La parte più innovativa dello studio di Solvi è però quella relativa all’esame del passo di Ubertino, che è all’origine di tutta questa storia. Il capitolo Gesù serafino alato costituisce un piccolo trattato sulla stimmatizzazione di Francesco: questi — dice Ubertino — ardeva di così intenso amore per Dio, che tale amore finì per riverberarsi all’esterno con i segni che il Signore impresse sul suo corpo. Infatti, come il fuoco tende naturalmente verso l’alto, «così il fuoco del divino amore, consumando il cuore di Francesco e incendiando la sua carne, la infiammò e la configurò trascinandola nelle sue alte regioni». Così fu compiuto in lui quello che egli chiedeva avvenisse di sé: “Rapisca, ti prego, ...”.

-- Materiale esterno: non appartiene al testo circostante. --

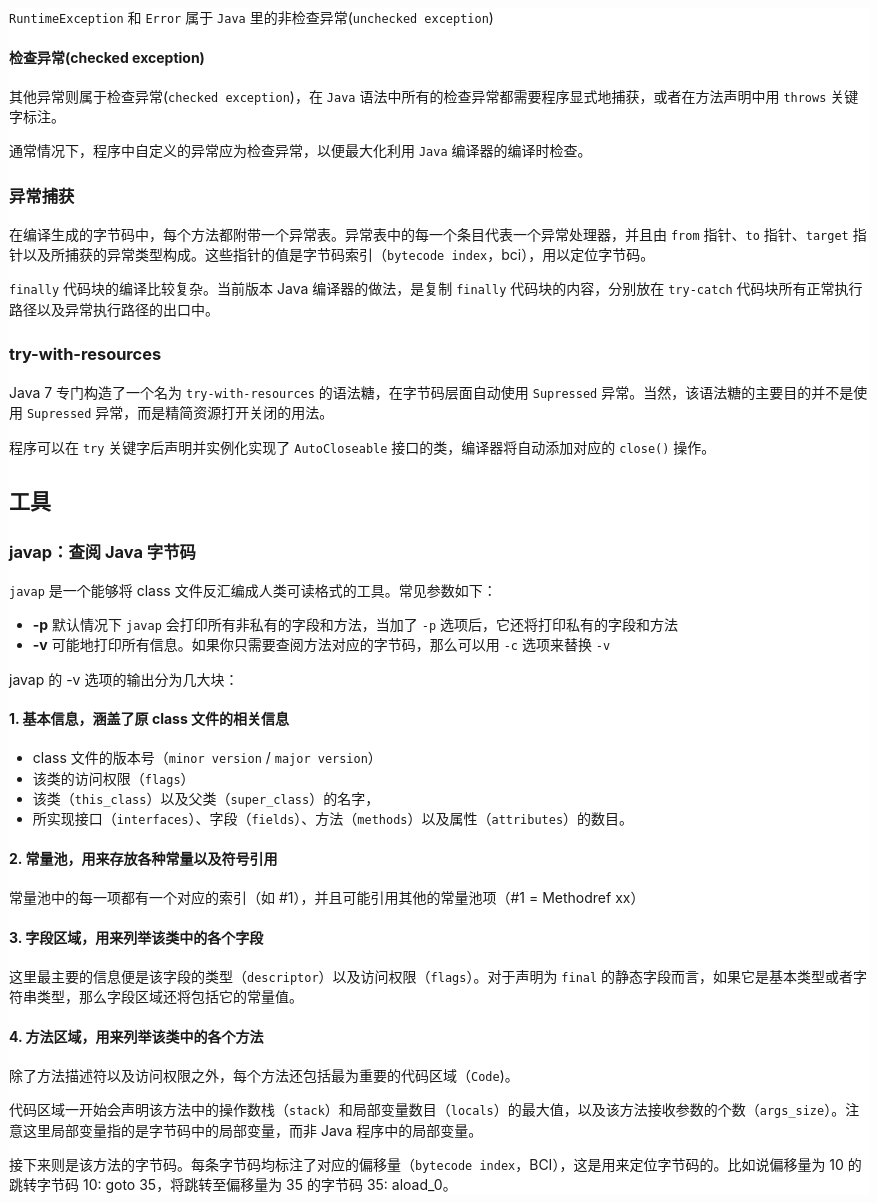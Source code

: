 `RuntimeException` 和 `Error` 属于 `Java` 里的非检查异常(`unchecked exception`)

#### **检查异常(checked exception)**

其他异常则属于检查异常(`checked exception`)，在 `Java` 语法中所有的检查异常都需要程序显式地捕获，或者在方法声明中用 `throws` 关键字标注。

通常情况下，程序中自定义的异常应为检查异常，以便最大化利用 `Java` 编译器的编译时检查。

### 异常捕获

在编译生成的字节码中，每个方法都附带一个异常表。异常表中的每一个条目代表一个异常处理器，并且由 `from` 指针、`to` 指针、`target` 指针以及所捕获的异常类型构成。这些指针的值是字节码索引（`bytecode index`，bci），用以定位字节码。

`finally` 代码块的编译比较复杂。当前版本 Java 编译器的做法，是复制 `finally` 代码块的内容，分别放在 `try-catch` 代码块所有正常执行路径以及异常执行路径的出口中。

###  try-with-resources

Java 7 专门构造了一个名为 `try-with-resources` 的语法糖，在字节码层面自动使用 `Supressed` 异常。当然，该语法糖的主要目的并不是使用 `Supressed` 异常，而是精简资源打开关闭的用法。

程序可以在 `try` 关键字后声明并实例化实现了 `AutoCloseable` 接口的类，编译器将自动添加对应的 `close()` 操作。

## 工具

### javap：查阅 Java 字节码

`javap` 是一个能够将 class 文件反汇编成人类可读格式的工具。常见参数如下：

- **-p** 默认情况下 `javap` 会打印所有非私有的字段和方法，当加了 `-p` 选项后，它还将打印私有的字段和方法
- **-v** 可能地打印所有信息。如果你只需要查阅方法对应的字节码，那么可以用 `-c` 选项来替换 `-v`

javap 的 -v 选项的输出分为几大块：

#### **1. 基本信息，涵盖了原 class 文件的相关信息**

- class 文件的版本号（`minor version` / `major version`）
- 该类的访问权限（`flags`）
- 该类（`this_class`）以及父类（`super_class`）的名字，
- 所实现接口（`interfaces`）、字段（`fields`）、方法（`methods`）以及属性（`attributes`）的数目。

#### **2. 常量池，用来存放各种常量以及符号引用**
常量池中的每一项都有一个对应的索引（如 #1），并且可能引用其他的常量池项（#1 = Methodref xx）

#### **3. 字段区域，用来列举该类中的各个字段**
这里最主要的信息便是该字段的类型（`descriptor`）以及访问权限（`flags`）。对于声明为 `final` 的静态字段而言，如果它是基本类型或者字符串类型，那么字段区域还将包括它的常量值。

#### **4. 方法区域，用来列举该类中的各个方法**
除了方法描述符以及访问权限之外，每个方法还包括最为重要的代码区域（`Code`)。

代码区域一开始会声明该方法中的操作数栈（`stack`）和局部变量数目（`locals`）的最大值，以及该方法接收参数的个数（`args_size`）。注意这里局部变量指的是字节码中的局部变量，而非 Java 程序中的局部变量。

接下来则是该方法的字节码。每条字节码均标注了对应的偏移量（`bytecode index`，BCI），这是用来定位字节码的。比如说偏移量为 10 的跳转字节码 10: goto 35，将跳转至偏移量为 35 的字节码 35: aload_0。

Tuttavia, la frase introduttiva — tradotta, nelle Fonti Francescane, in «così fu compiuto in lui quello che egli chiedeva avvenisse di sé» — presenta, nell’edizione latina del 1485, alcune anomalie: Completum est in illo quod autem petebat se ipso; non si comprende infatti il senso di autem, che ha un valore comunque avversativo in un contesto dichiarativo, ciò che ha messo in difficoltà anche i traduttori, i quali hanno infine superato le asperità comportandosi come se quell’autem non ci fosse: non soltanto Feliciano Olgiati (e lo stesso Solvi che ne revisionò il testo) nelle Fonti Francescane, ma già Alonso Ortiz († 1517), che tradusse il testo su invito della regina Isabella la Cattolica: Fue conplido en él lo que ante pedia de sí mesmo (ed. L. Pérez Simón, Murcia 2007, pg. 1388).
In realtà, l’esame compiuto da Solvi sulla tradizione manoscritta rivela come i codici più antichi — in specifico, tre manoscritti trecenteschi (conservati a Marsiglia, Tolosa, Assisi) — in luogo di autem presentino la lezione Augustinus; la frase, in tal modo, risulta più chiara e sensata: «Così fu compiuto in lui [Francesco] quello che Agostino chiedeva avvenisse di sé». Non solo: si comprende pure che Ubertino non intendeva affatto attribuire il testo della preghiera all’Assisiate, ma citava Agostino convinto che le parole di quest’ultimo fossero in grado di descrivere anche la condizione interiore di Francesco. I guasti della tradizione manoscritta, visibili sia nell’edizione veneziana dell’Arbor vitae che nel sermone di Bernardino, indussero Luca Wadding ad attribuire la preghiera al santo di Assisi, dando in tal modo vita a un equivoco sopravvissuto fino a oggi.
Daniele Solvi ha quindi svelato l’arcano, chiarendo definitivamente le cose: la preghiera Absorbeat non è uno scritto di Francesco (ciò che si sapeva già), né è stata mai sulle sue labbra, un equivoco, questo, ingenerato da un’errata lezione dell’edizione del 1485. Ci resta l’essenziale, vale a dire una straordinaria preghiera (giunta fino a noi tramite i francescani), trasformata pure in un delizioso canto.